- Education: North Central College Johns Hopkins University
- Awards: Haimo national teaching award Alder national teaching award Fellow of the AMS
- Scientific career
- Fields: Mathematics, topology, geometry
- Workplaces: University of San Diego Williams College
- Thesis: Tesselations of moduli spaces and the mosaic operad (1999)
- Doctoral advisor: Jack Morava
- Website: satyandevadoss.org

= Satyan Devadoss =

American mathematician

Satyan L. Devadoss is the Fletcher Jones Professor of Applied Mathematics and Professor of Computer Science at the University of San Diego. His research concerns topology and geometry, mostly seen through a discrete and computational lens, with inspiration coming from theoretical physics, phylogenetics, and scientific visualization.

==Academia==
Devadoss graduated as valedictorian from North Central College in 1993. He earned his Ph.D. in mathematics in 1999 from Johns Hopkins University, under the supervision of Jack Morava. He was a Ross assistant professor at the Ohio State University under Ruth Charney and Mike Davis before joining the faculty at Williams College, receiving tenure and promotion to full-professor. He has held visiting positions at the University of California, Berkeley, the Ohio State University, Harvey Mudd College, the University of California, San Diego, the Mathematical Sciences Research Institute, and Stanford University.

==Awards==
Devadoss is a recipient of the Henry Alder National Teaching Award (2007), the Northeastern Sectional Award for Distinguished Teaching (2014), and a Deborah and Franklin Haimo Award for Distinguished College or University Teaching of Mathematics (2016), all awarded by the Mathematical Association of America.

In 2012, he became an inaugural Fellow of the American Mathematical Society.

Devadoss has also received the Nelson Bushnell Prize (2012) from Williams College, the Young Alumni Award (2008) from North Central College, and the inaugural William Kelso Morrill Award (1995) from the Johns Hopkins University.

==Works==
In 2017, Devadoss led a team at the University of San Diego to receive a $1M grant from the Fletcher Jones Foundation for the renovation of his mathematics department. The centerpiece of this renovation was his Math Studio, a laboratory that focuses on the physical questions surrounding mathematics research.

With Joseph O'Rourke, Devadoss is a coauthor of the textbook Discrete and Computational Geometry (Princeton University Press, 2011). With Matt Harvey, he is a coauthor of the tradebook Mage Merlin's Unsolved Mathematical Mysteries (MIT Press, 2020). Devadoss was also recruited by the Great Courses to create the Shape of Nature, a 36-lecture video course focusing on the applications of geometry and topology to the natural world.

He was a cofounder of CereusData, a data visualization company that focuses on storytelling of institutional data.

Devadoss wrote opinion editorials published by the Chicago Tribune (2023) on mathematics and the machines and by the Los Angeles Times (2021) on the tension between the usefulness and wonder of mathematics.
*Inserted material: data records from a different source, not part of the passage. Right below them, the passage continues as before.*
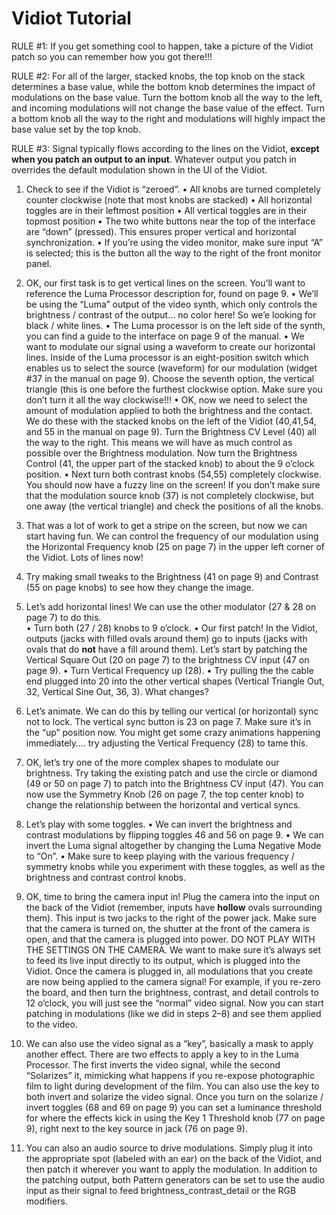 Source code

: # Vidiot Tutorial
RULE #1: If you get something cool to happen, take a picture of the Vidiot patch so you can remember how you got there!!!

RULE #2: For all of the larger, stacked knobs, the top knob on the stack determines a base value, while the bottom knob determines the impact of modulations on the base value. Turn the bottom knob all the way to the left, and incoming modulations will not change the base value of the effect. Turn a bottom knob all the way to the right and modulations will highly impact the base value set by the top knob.

RULE #3: Signal typically flows according to the lines on the Vidiot, **except when you patch an output to an input**. Whatever output you patch in overrides the default modulation shown in the UI of the Vidiot. 

1. Check to see if the Vidiot is “zeroed”.
	• All knobs are turned completely counter clockwise (note that most knobs are stacked)
	• All horizontal toggles are in their leftmost position
	• All vertical toggles are in their topmost position
	• The two white buttons near the top of the interface are “down” (pressed). This ensures proper vertical and horizontal synchronization.
	• If you’re using the video monitor, make sure input “A” is selected; this is the button all the way to the right of the front monitor panel. 

2. OK, our first task is to get vertical lines on the screen. You’ll want to reference the Luma Processor description for, found on page 9.
	• We’ll be using the “Luma” output of the video synth, which only controls the brightness / contrast of the output… no color here! So we’e looking for black / white lines.
	• The Luma processor is on the left side of the synth, you can find a guide to the interface on page 9 of the manual.
	• We want to modulate our signal using a waveform to create our horizontal lines. Inside of the Luma processor is an eight-position switch which enables us to select the source (waveform) for our modulation (widget #37 in the manual on page 9). Choose the seventh option, the vertical triangle (this is one before the furthest clockwise option. Make sure you don’t turn it all the way clockwise!!!
	• OK, now we need to select the amount of modulation applied to both the brightness and the contact. We do these with the stacked knobs on the left of the Vidiot (40,41,54, and 55 in the manual on page 9). Turn the Brightness CV Level (40) all the way to the right. This means we will have as much control as possible over the Brightness modulation. Now turn the Brightness Control (41, the upper part of the stacked knob) to about the 9 o’clock position. 
	• Next turn both contrast knobs (54,55) completely clockwise. You should now have a fuzzy line on the screen! If you don’t make sure that the modulation source knob (37) is not completely clockwise, but one away (the vertical triangle) and check the positions of all the knobs.

3. That was a lot of work to get a stripe on the screen, but now we can start having fun. We can control the frequency of our modulation using the Horizontal Frequency knob (25 on page 7) in the upper left corner of the Vidiot. Lots of lines now!

4. Try making small tweaks to the Brightness (41 on page 9) and Contrast (55 on page knobs) to see how they change the image.

5. Let’s add horizontal lines! We can use the other modulator (27 & 28 on page 7) to do this.  
	• Turn both (27 / 28) knobs to 9 o’clock. 
	• Our first patch! In the Vidiot, outputs (jacks with filled ovals around them) go to inputs (jacks with ovals that do **not** have a fill around them).  Let’s start by patching the Vertical Square Out (20 on page 7) to the brightness CV input (47 on page 9). 
	• Turn Vertical Frequency up (28).
	• Try pulling the the cable end plugged into 20 into the other vertical shapes (Vertical Triangle Out, 32, Vertical Sine Out, 36, 3). What changes?
	
6. Let’s animate. We can do this by telling our vertical (or horizontal) sync not to lock. The vertical sync button is 23 on page 7. Make sure it’s in the “up” position now. You might get some crazy animations happening immediately…. try adjusting the Vertical Frequency (28) to tame this.

7. OK, let’s try one of the more complex shapes to modulate our brightness. Try taking the existing patch and use the circle or diamond (49 or 50 on page 7) to patch into the Brightness CV input (47). You can now use the Symmetry Knob (26 on page 7, the top center knob)  to change the relationship between the horizontal and vertical syncs. 

8. Let’s play with some toggles. 
	• We can invert the brightness and contrast modulations by flipping toggles 46 and 56 on page 9. 
	• We can invert the Luma signal altogether by changing the Luma Negative Mode to “On”.
	• Make sure to keep playing with the various frequency / symmetry knobs while you experiment with these toggles, as well as the brightness and contrast control knobs.

9. OK, time to bring the camera input in! Plug the camera into the input on the back of the Vidiot (remember, inputs have **hollow** ovals surrounding them). This input is two jacks to the right of the power jack. Make sure that the camera is turned on, the shutter at the front of the camera is open, and that the camera is plugged into power. DO NOT PLAY WITH THE SETTINGS ON THE CAMERA. We want to make sure it’s always set to feed its live input directly to its output, which is plugged into the Vidiot. Once the camera is plugged in, all modulations that you create are now being applied to the camera signal! For example, if you re-zero the board, and then turn the brightness, contrast, and detail controls to 12 o’clock, you will just see the “normal” video signal. Now you can start patching in modulations (like we did in steps 2–8) and see them applied to the video.

10. We can also use the video signal as a “key”, basically a mask to apply another effect.  There are two effects to apply a key to in the Luma Processor. The first inverts the video signal, while the second “Solarizes” it, mimicking what happens if you re-expose photographic film to light during development of the film. You can also use the key to both invert and solarize the video signal. Once you turn on the solarize / invert toggles (68 and 69 on page 9)  you can set a luminance threshold for where the effects kick in using the Key 1 Threshold knob (77 on page 9), right next to the key source in jack (76 on page 9).

11. You can also an audio source to drive modulations. Simply plug it into the appropriate spot (labeled with an ear) on the back of the Vidiot, and then patch it wherever you want to apply the modulation. In addition to the patching output, both Pattern generators can be set to use the audio input as their signal to feed brightness_contrast_detail or the RGB modifiers.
He also wrote an opinion editorial in the Washington Post (2018) on the nature of mathematics related to the humanities and the arts. It was chosen by the staff editors as one of their favorite opeds of the year.

==Artworks==
In 2018, he co-led a team in designing, creating, and showcasing a two-ton metal, wood, and acrylic interactive sculpture titled "Unfolding Humanity" for Burning Man. This sculpture made a return appearance to Burning Man in 2023 as a special Arts Honoraria project. The 12-foot tall dodecahedral artwork, externally skinned with black panels containing 2240 acrylic windows, with the interior lined with mirrors and large enough to hold 15 people, dealt with unsolved questions in mathematics (unfolding polyhedra) and physics (cosmological shape of the universe).

His collection of paintings, titled "Cartography of Tree Space" (jointly created with San Francisco-based artist Owen Schuh) has been on gallery shows in Berlin and Pasadena. As of 2023, the triptych of paintings is in the permanent collection of the Flaten Art Museum.